_Material provided:_
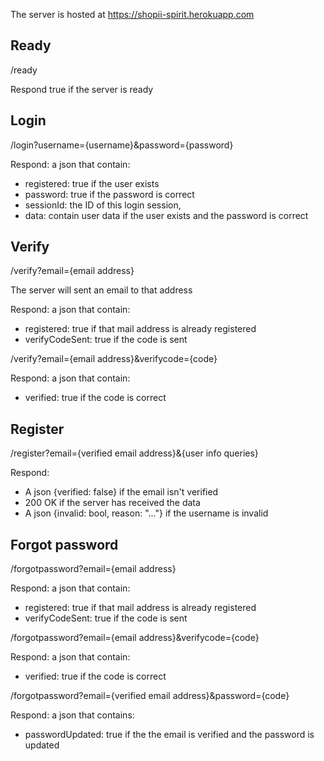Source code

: The server is hosted at https://shopii-spirit.herokuapp.com

## Ready

/ready

Respond true if the server is ready

## Login
/login?username={username}&password={password}

Respond: a json that contain:
- registered: true if the user exists
- password: true if the password is correct
- sessionId: the ID of this login session,
- data: contain user data if the user exists and the password is correct

## Verify
/verify?email={email address}

The server will sent an email to that address

Respond: a json that contain:
- registered: true if that mail address is already registered
- verifyCodeSent: true if the code is sent

/verify?email={email address}&verifycode={code}

Respond: a json that contain:
- verified: true if the code is correct

## Register
/register?email={verified email address}&{user info queries}

Respond:
- A json {verified: false} if the email isn't verified
- 200 OK if the server has received the data
- A json {invalid: bool, reason: "..."} if the username is invalid

## Forgot password
/forgotpassword?email={email address}

Respond: a json that contain:
- registered: true if that mail address is already registered
- verifyCodeSent: true if the code is sent

/forgotpassword?email={email address}&verifycode={code}

Respond: a json that contain:
- verified: true if the code is correct

/forgotpassword?email={verified email address}&password={code}

Respond: a json that contains:
- passwordUpdated: true if the the email is verified and the password is updated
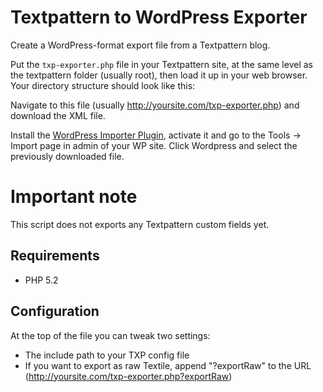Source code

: Textpattern to WordPress Exporter
=================================

Create a WordPress-format export file from a Textpattern blog.

Put the `txp-exporter.php` file in your Textpattern site, at the same level as the textpattern folder (usually root), then load it up in your web browser. Your directory structure should look like this:

Navigate to this file (usually http://yoursite.com/txp-exporter.php) and download the XML file.

Install the [WordPress Importer Plugin](https://wordpress.org/plugins/wordpress-importer/), activate it and go to the Tools -> Import page in admin of your WP site. Click Wordpress and select the previously downloaded file.

# Important note

This script does not exports any Textpattern custom fields yet.

Requirements
------------

* PHP 5.2

Configuration
-------------

At the top of the file you can tweak two settings:

* The include path to your TXP config file
* If you want to export as raw Textile, append "?exportRaw" to the URL (http://yoursite.com/txp-exporter.php?exportRaw)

_Assignment:_ Exact copies of the lines from the one containing "# Important note" through the end of the listing, both included, are the only thing wanted.

_Exercise answer:_
# Important note

This script does not exports any Textpattern custom fields yet.

Requirements
------------

* PHP 5.2

Configuration
-------------

At the top of the file you can tweak two settings:

* The include path to your TXP config file
* If you want to export as raw Textile, append "?exportRaw" to the URL (http://yoursite.com/txp-exporter.php?exportRaw)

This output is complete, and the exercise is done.